Österreich hat drei russische Diplomaten wegen des Verdachts der Spionage des Landes verwiesen und sie zu „persona non grata“ erklärt. Nach Angaben der Regierung sollen die betroffenen Mitarbeiter der russischen Vertretungen in Wien in Aktivitäten verwickelt gewesen sein, die als nachrichtendienstliche Operationen gelten. Die Außenministerin Beate Meinl-Reisinger betonte, es sei „inakzeptabel“, diplomatische Immunität für Spionage zu nutzen. Laut einer Erklärung aus Wien haben die drei Diplomaten Österreich bereits verlassen.

Nach Berichten des österreichischen Rundfunks ORF sollen die Diplomaten direkt in satellitengestützte Überwachungstätigkeiten involviert gewesen sein. Es geht demnach um mutmaßliche Spionage gegen in Wien ansässige internationale Organisationen unter Nutzung von Satellitentechnik auf dem Gelände der russischen Botschaft und des russischen Diplomatenkomplexes. Die Regierung hatte bereits im April die Aufhebung der diplomatischen Immunität der drei Betroffenen gefordert, Moskau kam dieser Forderung jedoch nicht nach.

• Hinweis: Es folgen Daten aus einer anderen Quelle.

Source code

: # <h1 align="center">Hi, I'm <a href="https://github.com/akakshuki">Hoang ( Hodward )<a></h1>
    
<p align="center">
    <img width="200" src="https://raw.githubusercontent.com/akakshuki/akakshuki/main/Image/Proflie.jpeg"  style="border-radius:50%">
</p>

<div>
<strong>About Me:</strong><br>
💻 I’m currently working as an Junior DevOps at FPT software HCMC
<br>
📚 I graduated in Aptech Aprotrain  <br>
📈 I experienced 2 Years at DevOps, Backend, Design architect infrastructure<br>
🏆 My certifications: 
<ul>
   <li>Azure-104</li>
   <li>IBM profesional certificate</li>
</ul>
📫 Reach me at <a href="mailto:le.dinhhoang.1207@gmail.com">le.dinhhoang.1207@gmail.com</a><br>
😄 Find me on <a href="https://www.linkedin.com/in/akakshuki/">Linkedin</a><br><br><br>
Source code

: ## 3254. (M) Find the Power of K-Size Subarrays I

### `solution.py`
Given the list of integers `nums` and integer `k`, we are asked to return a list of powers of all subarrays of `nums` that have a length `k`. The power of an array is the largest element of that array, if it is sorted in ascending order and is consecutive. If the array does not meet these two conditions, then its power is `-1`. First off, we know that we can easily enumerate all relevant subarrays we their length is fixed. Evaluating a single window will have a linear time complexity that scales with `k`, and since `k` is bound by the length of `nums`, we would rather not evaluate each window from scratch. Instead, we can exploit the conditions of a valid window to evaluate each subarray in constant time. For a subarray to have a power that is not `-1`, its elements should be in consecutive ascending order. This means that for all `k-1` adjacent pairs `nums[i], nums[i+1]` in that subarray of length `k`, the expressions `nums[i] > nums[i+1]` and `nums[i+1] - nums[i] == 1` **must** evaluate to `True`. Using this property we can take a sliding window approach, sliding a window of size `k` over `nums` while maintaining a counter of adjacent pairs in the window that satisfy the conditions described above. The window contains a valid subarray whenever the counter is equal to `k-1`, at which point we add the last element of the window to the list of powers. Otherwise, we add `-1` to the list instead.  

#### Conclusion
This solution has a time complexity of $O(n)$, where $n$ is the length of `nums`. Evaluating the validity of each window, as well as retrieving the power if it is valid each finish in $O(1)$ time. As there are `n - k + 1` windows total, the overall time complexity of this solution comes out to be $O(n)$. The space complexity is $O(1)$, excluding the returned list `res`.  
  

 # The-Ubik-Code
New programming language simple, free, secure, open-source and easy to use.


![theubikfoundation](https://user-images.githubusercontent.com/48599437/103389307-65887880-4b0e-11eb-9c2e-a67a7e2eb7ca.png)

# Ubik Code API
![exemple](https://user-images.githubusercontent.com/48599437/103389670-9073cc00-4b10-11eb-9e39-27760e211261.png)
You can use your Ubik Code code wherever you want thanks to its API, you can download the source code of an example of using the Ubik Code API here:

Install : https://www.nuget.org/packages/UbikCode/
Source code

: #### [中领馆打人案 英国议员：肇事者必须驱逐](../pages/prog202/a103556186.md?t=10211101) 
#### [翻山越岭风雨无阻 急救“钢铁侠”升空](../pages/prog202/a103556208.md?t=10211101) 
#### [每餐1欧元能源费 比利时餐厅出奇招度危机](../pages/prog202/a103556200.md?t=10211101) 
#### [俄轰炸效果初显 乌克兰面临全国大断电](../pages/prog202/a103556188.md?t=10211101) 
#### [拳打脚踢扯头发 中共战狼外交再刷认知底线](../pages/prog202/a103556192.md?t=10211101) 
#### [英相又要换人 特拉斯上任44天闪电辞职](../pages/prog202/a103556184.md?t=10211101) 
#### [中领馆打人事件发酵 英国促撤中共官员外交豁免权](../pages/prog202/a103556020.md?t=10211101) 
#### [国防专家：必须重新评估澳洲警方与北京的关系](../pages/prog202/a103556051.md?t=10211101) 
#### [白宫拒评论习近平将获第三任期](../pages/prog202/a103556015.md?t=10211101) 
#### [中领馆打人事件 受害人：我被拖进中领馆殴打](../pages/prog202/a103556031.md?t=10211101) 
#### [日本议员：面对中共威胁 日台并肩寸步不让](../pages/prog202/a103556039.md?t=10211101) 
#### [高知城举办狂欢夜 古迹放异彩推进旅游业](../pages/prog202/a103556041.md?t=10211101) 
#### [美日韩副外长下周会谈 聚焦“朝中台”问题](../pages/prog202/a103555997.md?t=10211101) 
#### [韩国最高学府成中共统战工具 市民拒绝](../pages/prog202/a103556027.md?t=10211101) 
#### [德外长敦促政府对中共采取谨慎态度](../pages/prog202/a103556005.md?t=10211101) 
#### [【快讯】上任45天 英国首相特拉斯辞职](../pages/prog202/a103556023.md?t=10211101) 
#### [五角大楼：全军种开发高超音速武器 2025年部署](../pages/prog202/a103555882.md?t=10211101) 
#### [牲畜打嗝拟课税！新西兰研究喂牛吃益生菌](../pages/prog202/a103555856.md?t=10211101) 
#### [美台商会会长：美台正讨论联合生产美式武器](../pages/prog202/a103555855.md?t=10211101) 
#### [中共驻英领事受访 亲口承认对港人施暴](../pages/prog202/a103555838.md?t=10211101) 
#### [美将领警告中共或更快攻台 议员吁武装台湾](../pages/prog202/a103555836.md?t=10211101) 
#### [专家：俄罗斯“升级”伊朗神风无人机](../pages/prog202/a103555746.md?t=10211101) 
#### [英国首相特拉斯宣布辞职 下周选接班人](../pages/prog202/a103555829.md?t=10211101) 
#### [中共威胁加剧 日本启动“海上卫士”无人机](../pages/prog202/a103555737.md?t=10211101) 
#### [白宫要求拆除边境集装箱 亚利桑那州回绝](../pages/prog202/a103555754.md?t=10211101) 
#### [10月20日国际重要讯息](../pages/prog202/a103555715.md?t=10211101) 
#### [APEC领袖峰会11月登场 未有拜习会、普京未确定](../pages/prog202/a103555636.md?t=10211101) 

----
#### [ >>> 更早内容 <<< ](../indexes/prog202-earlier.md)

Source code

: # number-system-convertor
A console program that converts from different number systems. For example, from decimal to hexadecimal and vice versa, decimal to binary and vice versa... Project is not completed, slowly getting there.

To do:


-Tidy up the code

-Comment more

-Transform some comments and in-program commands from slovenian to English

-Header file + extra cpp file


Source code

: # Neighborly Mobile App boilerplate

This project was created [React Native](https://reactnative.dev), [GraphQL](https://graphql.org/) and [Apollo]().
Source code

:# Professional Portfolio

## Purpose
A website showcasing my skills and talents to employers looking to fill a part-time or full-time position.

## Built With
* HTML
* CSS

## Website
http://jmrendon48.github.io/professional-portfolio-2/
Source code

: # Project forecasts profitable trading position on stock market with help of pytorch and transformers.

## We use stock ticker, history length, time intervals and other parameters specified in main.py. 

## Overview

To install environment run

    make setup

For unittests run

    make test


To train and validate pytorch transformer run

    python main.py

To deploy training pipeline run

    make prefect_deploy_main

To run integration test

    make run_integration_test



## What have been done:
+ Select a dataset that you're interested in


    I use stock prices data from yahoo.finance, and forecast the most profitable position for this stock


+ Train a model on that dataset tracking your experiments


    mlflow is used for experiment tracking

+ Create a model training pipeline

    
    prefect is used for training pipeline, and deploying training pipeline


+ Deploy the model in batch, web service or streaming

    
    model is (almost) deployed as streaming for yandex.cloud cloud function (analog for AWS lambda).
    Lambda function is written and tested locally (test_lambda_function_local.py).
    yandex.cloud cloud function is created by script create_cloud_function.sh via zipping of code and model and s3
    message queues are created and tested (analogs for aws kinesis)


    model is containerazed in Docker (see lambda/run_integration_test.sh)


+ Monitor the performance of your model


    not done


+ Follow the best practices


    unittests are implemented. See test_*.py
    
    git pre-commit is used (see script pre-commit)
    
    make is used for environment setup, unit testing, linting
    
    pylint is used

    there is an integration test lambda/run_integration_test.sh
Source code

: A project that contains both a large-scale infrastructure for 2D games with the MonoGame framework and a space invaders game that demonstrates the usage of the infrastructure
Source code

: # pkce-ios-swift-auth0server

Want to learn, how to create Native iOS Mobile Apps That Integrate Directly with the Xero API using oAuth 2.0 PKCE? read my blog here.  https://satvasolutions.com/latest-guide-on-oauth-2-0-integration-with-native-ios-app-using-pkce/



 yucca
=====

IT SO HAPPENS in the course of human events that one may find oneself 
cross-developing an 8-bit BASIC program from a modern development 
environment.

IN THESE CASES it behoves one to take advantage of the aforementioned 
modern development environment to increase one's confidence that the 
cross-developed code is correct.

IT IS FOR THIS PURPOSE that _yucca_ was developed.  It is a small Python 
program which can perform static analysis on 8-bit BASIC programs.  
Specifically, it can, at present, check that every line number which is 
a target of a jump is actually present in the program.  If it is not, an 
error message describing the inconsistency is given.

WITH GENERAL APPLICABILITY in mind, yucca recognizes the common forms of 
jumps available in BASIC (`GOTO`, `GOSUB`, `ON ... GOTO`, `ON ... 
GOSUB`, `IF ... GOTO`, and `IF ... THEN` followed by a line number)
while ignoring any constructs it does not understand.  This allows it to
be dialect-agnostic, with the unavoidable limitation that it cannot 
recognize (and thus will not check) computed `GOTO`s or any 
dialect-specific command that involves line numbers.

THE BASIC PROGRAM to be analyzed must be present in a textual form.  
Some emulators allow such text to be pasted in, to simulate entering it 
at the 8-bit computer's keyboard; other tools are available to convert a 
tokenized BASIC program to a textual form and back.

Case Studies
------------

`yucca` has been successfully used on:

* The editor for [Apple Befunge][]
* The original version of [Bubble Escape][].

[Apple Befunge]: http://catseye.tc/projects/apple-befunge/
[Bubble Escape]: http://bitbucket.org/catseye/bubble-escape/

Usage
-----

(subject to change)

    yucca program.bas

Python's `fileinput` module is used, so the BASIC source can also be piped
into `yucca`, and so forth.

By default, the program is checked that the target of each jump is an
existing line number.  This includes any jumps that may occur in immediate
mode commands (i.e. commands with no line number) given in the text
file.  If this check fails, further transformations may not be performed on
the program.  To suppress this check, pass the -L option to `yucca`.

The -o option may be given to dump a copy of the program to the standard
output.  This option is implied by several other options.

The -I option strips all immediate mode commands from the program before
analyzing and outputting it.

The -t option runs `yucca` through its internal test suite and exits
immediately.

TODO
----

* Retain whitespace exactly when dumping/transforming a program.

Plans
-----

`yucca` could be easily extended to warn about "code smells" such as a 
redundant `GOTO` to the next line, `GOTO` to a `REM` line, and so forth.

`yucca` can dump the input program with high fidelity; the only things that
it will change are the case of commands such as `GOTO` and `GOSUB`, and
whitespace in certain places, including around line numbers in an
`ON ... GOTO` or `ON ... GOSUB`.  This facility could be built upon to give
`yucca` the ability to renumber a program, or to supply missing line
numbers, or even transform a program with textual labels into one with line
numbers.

Die österreichische Außenministerin verwies in diesem Zusammenhang auf die „Vielzahl von Antennen“ auf den Dächern russischer Vertretungen in Wien, die als Sicherheitsrisiko eingestuft werden.

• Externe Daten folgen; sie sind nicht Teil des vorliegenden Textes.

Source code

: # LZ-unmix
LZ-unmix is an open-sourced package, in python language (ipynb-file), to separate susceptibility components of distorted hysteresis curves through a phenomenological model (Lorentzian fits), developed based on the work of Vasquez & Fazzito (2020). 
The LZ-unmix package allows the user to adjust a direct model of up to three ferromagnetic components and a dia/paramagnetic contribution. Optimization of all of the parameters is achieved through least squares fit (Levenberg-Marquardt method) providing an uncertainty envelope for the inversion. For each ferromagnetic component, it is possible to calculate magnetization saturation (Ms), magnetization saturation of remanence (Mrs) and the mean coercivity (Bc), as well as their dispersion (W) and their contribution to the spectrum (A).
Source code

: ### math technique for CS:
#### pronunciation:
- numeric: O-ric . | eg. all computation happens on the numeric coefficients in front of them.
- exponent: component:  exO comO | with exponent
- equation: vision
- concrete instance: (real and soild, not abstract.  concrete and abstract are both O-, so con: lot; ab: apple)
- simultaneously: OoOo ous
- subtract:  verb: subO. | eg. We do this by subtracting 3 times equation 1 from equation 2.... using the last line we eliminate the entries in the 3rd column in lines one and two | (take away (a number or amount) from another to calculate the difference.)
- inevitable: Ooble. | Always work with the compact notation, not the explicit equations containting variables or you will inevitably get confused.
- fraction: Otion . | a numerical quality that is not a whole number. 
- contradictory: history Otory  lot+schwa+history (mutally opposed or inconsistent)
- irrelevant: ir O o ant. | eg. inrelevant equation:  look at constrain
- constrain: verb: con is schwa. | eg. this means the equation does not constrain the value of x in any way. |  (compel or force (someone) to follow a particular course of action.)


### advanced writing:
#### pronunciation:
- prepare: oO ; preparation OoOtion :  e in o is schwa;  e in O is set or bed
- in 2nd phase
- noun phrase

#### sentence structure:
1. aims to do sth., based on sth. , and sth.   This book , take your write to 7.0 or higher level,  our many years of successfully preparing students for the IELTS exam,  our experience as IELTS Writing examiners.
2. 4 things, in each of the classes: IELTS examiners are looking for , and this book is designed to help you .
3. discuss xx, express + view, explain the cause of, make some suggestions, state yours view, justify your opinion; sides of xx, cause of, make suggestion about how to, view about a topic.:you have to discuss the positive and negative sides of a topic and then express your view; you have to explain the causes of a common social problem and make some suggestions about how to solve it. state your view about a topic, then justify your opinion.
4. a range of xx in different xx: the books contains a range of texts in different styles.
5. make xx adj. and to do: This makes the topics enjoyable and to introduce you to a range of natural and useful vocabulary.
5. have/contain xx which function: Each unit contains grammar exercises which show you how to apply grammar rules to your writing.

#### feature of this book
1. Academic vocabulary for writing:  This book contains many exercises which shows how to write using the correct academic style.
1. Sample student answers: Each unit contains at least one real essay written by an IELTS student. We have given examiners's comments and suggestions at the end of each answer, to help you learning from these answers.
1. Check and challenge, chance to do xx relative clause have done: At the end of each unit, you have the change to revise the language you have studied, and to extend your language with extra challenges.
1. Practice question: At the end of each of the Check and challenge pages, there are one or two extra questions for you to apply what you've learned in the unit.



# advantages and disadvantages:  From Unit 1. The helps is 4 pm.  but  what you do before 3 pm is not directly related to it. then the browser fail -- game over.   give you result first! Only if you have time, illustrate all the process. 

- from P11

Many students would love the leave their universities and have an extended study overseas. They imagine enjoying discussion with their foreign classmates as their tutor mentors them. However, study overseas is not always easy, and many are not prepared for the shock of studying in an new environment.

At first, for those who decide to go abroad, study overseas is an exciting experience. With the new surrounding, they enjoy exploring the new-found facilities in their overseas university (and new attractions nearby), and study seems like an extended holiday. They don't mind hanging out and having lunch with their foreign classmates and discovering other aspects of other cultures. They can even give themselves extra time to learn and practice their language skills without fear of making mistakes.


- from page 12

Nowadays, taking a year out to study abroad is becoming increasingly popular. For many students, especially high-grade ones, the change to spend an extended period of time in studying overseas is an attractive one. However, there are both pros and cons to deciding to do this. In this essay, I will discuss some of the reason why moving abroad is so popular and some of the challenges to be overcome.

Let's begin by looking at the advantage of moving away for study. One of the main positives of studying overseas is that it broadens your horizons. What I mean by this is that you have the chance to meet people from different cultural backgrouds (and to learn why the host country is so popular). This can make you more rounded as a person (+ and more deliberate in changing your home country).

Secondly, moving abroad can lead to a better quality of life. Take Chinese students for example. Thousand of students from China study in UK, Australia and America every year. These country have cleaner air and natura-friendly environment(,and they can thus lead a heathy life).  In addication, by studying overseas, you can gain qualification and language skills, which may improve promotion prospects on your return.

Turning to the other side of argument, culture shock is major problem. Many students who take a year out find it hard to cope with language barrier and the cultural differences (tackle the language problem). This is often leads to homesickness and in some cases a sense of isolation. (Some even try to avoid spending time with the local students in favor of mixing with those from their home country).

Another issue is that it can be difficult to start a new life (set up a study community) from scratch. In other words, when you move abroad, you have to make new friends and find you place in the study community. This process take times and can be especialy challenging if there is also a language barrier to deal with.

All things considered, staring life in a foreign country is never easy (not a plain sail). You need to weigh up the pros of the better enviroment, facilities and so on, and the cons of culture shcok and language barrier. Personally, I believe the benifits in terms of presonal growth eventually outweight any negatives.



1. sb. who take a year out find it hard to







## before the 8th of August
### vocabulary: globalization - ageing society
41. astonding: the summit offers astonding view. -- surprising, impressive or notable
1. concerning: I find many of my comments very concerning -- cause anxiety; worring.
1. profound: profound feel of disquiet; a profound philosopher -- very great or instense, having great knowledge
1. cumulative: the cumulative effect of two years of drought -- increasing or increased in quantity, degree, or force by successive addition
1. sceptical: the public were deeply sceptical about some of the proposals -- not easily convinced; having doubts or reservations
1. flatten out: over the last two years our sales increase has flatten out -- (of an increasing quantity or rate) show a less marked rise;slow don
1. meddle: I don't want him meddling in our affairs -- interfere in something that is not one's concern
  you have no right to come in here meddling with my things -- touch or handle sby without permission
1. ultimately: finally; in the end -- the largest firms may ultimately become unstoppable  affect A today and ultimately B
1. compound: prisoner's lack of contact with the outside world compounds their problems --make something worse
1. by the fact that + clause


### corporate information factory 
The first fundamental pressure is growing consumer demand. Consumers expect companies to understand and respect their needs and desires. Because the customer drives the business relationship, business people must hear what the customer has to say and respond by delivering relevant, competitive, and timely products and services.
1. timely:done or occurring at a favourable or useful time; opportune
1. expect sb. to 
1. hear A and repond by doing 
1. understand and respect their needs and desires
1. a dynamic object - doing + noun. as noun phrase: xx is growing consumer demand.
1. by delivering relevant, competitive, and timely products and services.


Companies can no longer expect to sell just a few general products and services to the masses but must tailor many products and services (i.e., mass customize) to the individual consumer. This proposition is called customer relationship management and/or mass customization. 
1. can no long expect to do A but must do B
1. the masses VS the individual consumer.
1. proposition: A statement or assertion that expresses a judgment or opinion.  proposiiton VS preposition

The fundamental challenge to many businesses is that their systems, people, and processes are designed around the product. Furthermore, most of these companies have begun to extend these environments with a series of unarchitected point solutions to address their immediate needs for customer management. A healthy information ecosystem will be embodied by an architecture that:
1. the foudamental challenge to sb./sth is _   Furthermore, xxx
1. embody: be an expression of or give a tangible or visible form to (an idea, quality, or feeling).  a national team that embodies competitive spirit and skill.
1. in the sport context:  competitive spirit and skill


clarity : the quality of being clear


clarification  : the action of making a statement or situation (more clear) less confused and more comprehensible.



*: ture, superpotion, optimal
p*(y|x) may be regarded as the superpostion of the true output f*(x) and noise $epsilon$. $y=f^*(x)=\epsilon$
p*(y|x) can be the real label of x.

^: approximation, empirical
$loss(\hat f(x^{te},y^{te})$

Wien reagiert auf den Fall auch mit einer geplanten Verschärfung des Strafrechts. Bislang ist Spionage durch ausländische Nachrichtendienste in Österreich nur strafbar, wenn sie sich direkt gegen österreichische Interessen richtet. Die Bundesregierung will nach einem Vorschlag des Justizministeriums einen zusätzlichen Tatbestand einführen, der auch die Interessen internationaler Organisationen – etwa der Vereinten Nationen und ihrer Spezialorganisationen mit Sitz in Wien – schützt. Zudem sollen bestehende Spionageparagrafen verschärft werden. Wien ist nach New York und Genf eines der wichtigsten diplomatischen Zentren weltweit und beherbergt zahlreiche internationale Einrichtungen.

Das russische Botschaftspersonal reagierte empört auf die Entscheidung. Die russische Botschaft in Wien bezeichnete die Ausweisung als „ungehörig, unbegründet, politisch motiviert und völlig inakzeptabel“ und kündigte „scharfe Gegenmaßnahmen“ an. Nach Angaben von Medien sind in Österreich rund 220 Mitarbeiter der russischen Botschaft akkreditiert; seit Beginn des russischen Militäreinsatzes in der Ukraine im Jahr 2022 wurden bereits rund ein Dutzend russischer Diplomaten des Landes verwiesen. Nach Zählung der Nachrichtenagentur Reuters summierten sich die Ausweisungen seit 2020 auf 14 russische Diplomaten. Aus Moskau kam zunächst keine detaillierte Reaktion auf die jüngste Entscheidung der österreichischen Regierung.